No me gustaba la idea de llevarme la pasta que había ido guardando para eso.

—¿Quieres que te lo preste?

—No quiero dejarte sin dinero para Navidad.

—Puedo dejarte una parte —me dijo. Luego la oí acercarse al escritorio de D. B., abrir un millón de cajones, y tantear con la mano. El cuarto estaba en tinieblas.

—Si te vas no me verás en la función —dijo. La voz le sonaba un poco rara.

—Sí, claro que te veré. No me iré hasta después. ¿Crees que voy a perdérmela? —le dije—. Probablemente me quedaré en casa del señor Antolini hasta el martes por la noche y luego vendré a casa. Si puedo te telefonearé.

—Toma —dijo Phoebe. Trataba de darme la pasta en medio de aquella oscuridad, pero no me encontraba.

—¿Dónde estás?

Me puso el dinero en la mano.

—Oye, no necesito tanto —le dije—. Préstame sólo dos dólares. De verdad. Toma.

Traté de darle el resto, pero no me dejó.

—Puedes llevártelo todo. Ya me lo devolverás. Tráelo cuando vengas a la función.

—Pero ¿cuánto me das?

—Ocho dólares con ochenta y cinco centavos. No, sesenta y cinco. Me he gastado un poco.

De pronto me eché a llorar. No pude evitarlo. Lloré bajito para que no me oyeran, pero lloré. Phoebe se asustó muchísimo.

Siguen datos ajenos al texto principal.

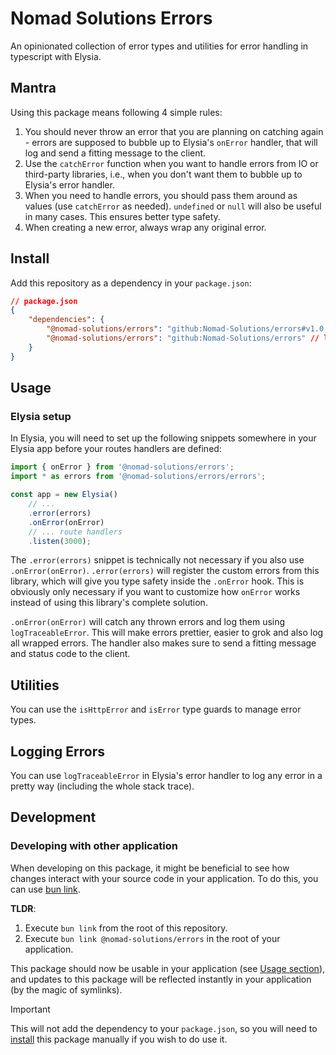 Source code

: # Nomad Solutions Errors
An opinionated collection of error types and utilities for error handling in typescript with Elysia.

## Mantra
Using this package means following 4 simple rules:

1. You should never throw an error that you are planning on catching again - errors are supposed to bubble up to Elysia's `onError` handler, that will log and send a fitting message to the client.
2. Use the `catchError` function when you want to handle errors from IO or third-party libraries, i.e., when you don't want them to bubble up to Elysia's error handler.
3. When you need to handle errors, you should pass them around as values (use `catchError` as needed). `undefined` or `null` will also be useful in many cases. This ensures better type safety.
4. When creating a new error, always wrap any original error.

## Install
Add this repository as a dependency in your `package.json`:

```json
// package.json
{
	"dependencies": {
		"@nomad-solutions/errors": "github:Nomad-Solutions/errors#v1.0.0", // specific tag (recommended)
		"@nomad-solutions/errors": "github:Nomad-Solutions/errors" // latest commit
	}
}
```

## Usage

### Elysia setup
In Elysia, you will need to set up the following snippets somewhere in your Elysia app before your routes handlers are defined:

```typescript
import { onError } from '@nomad-solutions/errors';
import * as errors from '@nomad-solutions/errors/errors';

const app = new Elysia()
	// ...
	.error(errors)
	.onError(onError)
	// ... route handlers
	.listen(3000);
```

The `.error(errors)` snippet is technically not necessary if you also use `.onError(onError)`. `.error(errors)` will register the custom errors from this library, which will give you type safety inside the `.onError` hook. This is obviously only necessary if you want to customize how `onError` works instead of using this library's complete solution.

`.onError(onError)` will catch any thrown errors and log them using `logTraceableError`. This will make errors prettier, easier to grok and also log all wrapped errors. The handler also makes sure to send a fitting message and status code to the client.

## Utilities
You can use the `isHttpError` and `isError` type guards to manage error types.

## Logging Errors
You can use `logTraceableError` in Elysia's error handler to log any error in a pretty way (including the whole stack trace).

## Development

### Developing with other application
When developing on this package, it might be beneficial to see how changes interact with your source code in your application. To do this, you can use [bun link](https://bun.sh/docs/cli/link).

**TLDR**:
1. Execute `bun link` from the root of this repository.
2. Execute `bun link @nomad-solutions/errors` in the root of your application.

This package should now be usable in your application (see [Usage section](#usage)), and updates to this package will be reflected instantly in your application (by the magic of symlinks).

> [!IMPORTANT]  
> This will not add the dependency to your `package.json`, so you will need to [install](#install) this package manually if you wish to do use it.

Se acercó a mí y trató de calmarme, pero cuando uno empieza no puede pararse de golpe y porrazo. Seguía sentado al borde de la cama. Phoebe me echó los brazos al cuello y yo le rodeé los hombros con un brazo, pero aun así no pude dejar de llorar. Creí que me ahogaba. ¡Jo! ¡Qué susto le di a la pobre! Noté que tiritaba porque sólo llevaba el pijama y estaba abierta la ventana. Traté de obligarla a que volviera a la cama pero no quiso. Al final me calmé, pero después de mucho, mucho rato. Acabé de abrocharme el abrigo y le dije que me pondría en contacto con ella en cuanto pudiera. Me dijo que podía dormir en su cama si quería, pero yo le contesté que no, que era mejor que me fuera porque el señor Antolini estaba esperándome y todo. Luego saqué del bolsillo la gorra de caza y se la di. Le gustan mucho esas cosas. Al principio no quiso quedársela, pero yo la obligué. Estoy seguro de que durmió con ella puesta. Le encantan ese tipo de gorras. Le dije que la llamaría en cuanto pudiera y me fui. Resultó mucho más fácil salir de casa que entrar. Creo que sobre todo porque de pronto ya no me importaba que me cogieran. De verdad. Si me pillaban, me pillaban. En cierto modo, creo que hasta me hubiera alegrado.

Bajé por la escalera de servicio en vez de tomar el ascensor. Casi me rompo la crisma porque tropecé con unos diez mil cubos de basura, pero al final llegué al vestíbulo. El ascensorista ni siquiera me vio. Probablemente se cree que sigo en casa de los Dickstein.